10 de diciembre de 2013

La restauración agónica: el primer año de EPN

penasemanal.jpgLa restauración agónica: el primer año de EPN:
De la candidatura presidencial sin bibliografía al acorazamiento  del nuevo Señor Presidente

Se puede afirmar que el primer año del gobierno de Enrique Peña Nieto ha sido también el año de la aceleración política y represiva en la restauración del PRI como partido de Estado. Viejos anhelos autoritarios envueltos en ropajes nuevos y una obsesión por recobrar el control político del Estado, con golpes de timón que implican la recuperación autoritaria de la unidad de la política en contextos de fragmentación del orden social tradicional, lo que se traduce en el rigor con el que Peña Nieto ha querido relanzar las fórmulas actuales del capitalismo neoliberal en México.

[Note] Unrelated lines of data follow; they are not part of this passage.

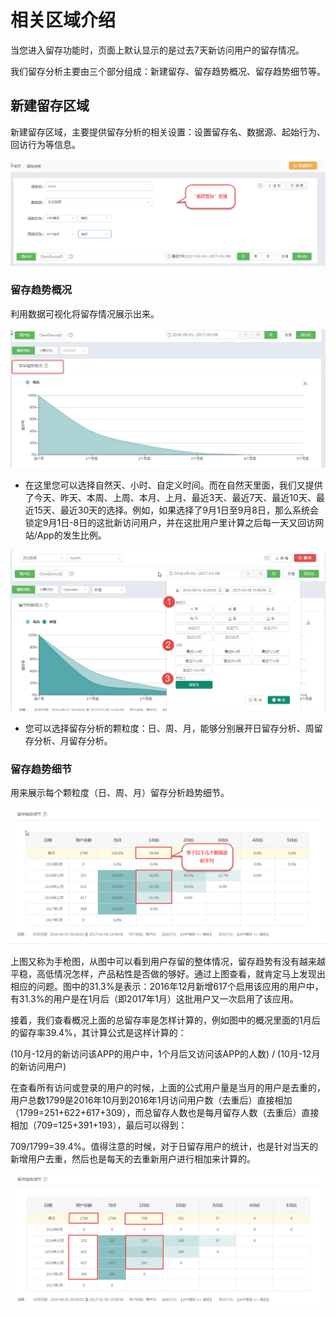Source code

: # 相关区域介绍

当您进入留存功能时，页面上默认显示的是过去7天新访问用户的留存情况。

我们留存分析主要由三个部分组成：新建留存、留存趋势概况、留存趋势细节等。

## **新建留存区域**

新建留存区域，主要提供留存分析的相关设置：设置留存名、数据源、起始行为、回访行为等信息。

![](/assets/lc/1.png)

### **留存趋势概况**

利用数据可视化将留存情况展示出来。

![](/assets/lc/2.png)

* 在这里您可以选择自然天、小时、自定义时间。而在自然天里面，我们又提供了今天、昨天、本周、上周、本月、上月、最近3天、最近7天、最近10天、最近15天、最近30天的选择。例如，如果选择了9月1日至9月8日，那么系统会锁定9月1日-8日的这批新访问用户，并在这批用户里计算之后每一天又回访网站/App的发生比例。

![](/assets/lc/3.png)

* 您可以选择留存分析的颗粒度：日、周、月，能够分别展开日留存分析、周留存分析、月留存分析。

### **留存趋势细节**

用来展示每个颗粒度（日、周、月）留存分析趋势细节。

![](/assets/lc/4.png)

上图又称为手枪图，从图中可以看到用户存留的整体情况，留存趋势有没有越来越平稳，高低情况怎样，产品粘性是否做的够好。通过上图查看，就肯定马上发现出相应的问题。图中的31.3%是表示：2016年12月新增617个启用该应用的用户中，有31.3%的用户是在1月后（即2017年1月）这批用户又一次启用了该应用。

接着，我们查看概况上面的总留存率是怎样计算的，例如图中的概况里面的1月后的留存率39.4%，其计算公式是这样计算的：

\(10月-12月的新访问该APP的用户中，1个月后又访问该APP的人数\) / \(10月-12月的新访问用户\)

在查看所有访问或登录的用户的时候，上面的公式用户量是当月的用户是去重的，用户总数1799是2016年10月到2016年1月访问用户数（去重后）直接相加（1799=251+622+617+309），而总留存人数也是每月留存人数（去重后）直接相加（709=125+391+193），最后可以得到：

709/1799=39.4%。值得注意的时候，对于日留存用户的统计，也是针对当天的新增用户去重，然后也是每天的去重新用户进行相加来计算的。

![](/assets/lc/9.png)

Asistimos a la entronización del dogma de la privatización de bienes públicos en nombre de activar la economía nacional, del montaje y de la intromisión abiertamente melodramática y grotesca de los mass media en las tragedias nacionales, como el caso de Laura Bozzo y su performance de ayuda supuestamente humanitaria; de la permanencia de una situación de excepcionalidad del Estado en su “monopolio” de la violencia, y de una “guerra” contra el crimen organizado que es también parte de una “guerra” contra la sociedad –vía la normalización de la militarización–; de las respuestas regionalizadas y organizadas de la misma sociedad a la violencia extrema, como las llamadas autodefensas y lo que puede llegar a expresarse como un posible levantamiento nacional de las mismas.

Del candidato presidencial que confundía libros y autores, que citaba equivocadamente obras que seguramente no había leído, que concentraba en su figura el paradigma del analfabetismo tecnocrático, pasamos al señor presidente que vive su primer año de gobierno acorazado en la repetición exhaustiva de que con él se inaugura una nueva época; en el elogio de los medios de comunicación más duros en su filiación con el regreso; en la defensa despótica de la velocidad de la restauración y en la rehabilitación autoritaria de la nación. Pese a su deseo vehemente de erigirse en el presidente del nuevo orden mediático, en su alianza permanente con los grandes corporativos de la comunicación, Peña Nieto no puede declinar en su voluntad ideológica de precarizar toda la vida social y de “armonizar”, discursiva y mediáticamente, las profundas turbulencias que este proceso va dejando.

Lejos de responder a la emergencia nacional que hereda del gobierno de Felipe Calderón con “otras” estrategias, como lo había prometido en campaña, Peña Nieto reitera, eso sí, con menor espectacularidad, el orden de la “guerra” infinita, quizás ahora como una guerra de baja intensidad mediática y la dirige también, enfáticamente, hacia la represión de movimientos sociales que se oponen al ciclo reformista.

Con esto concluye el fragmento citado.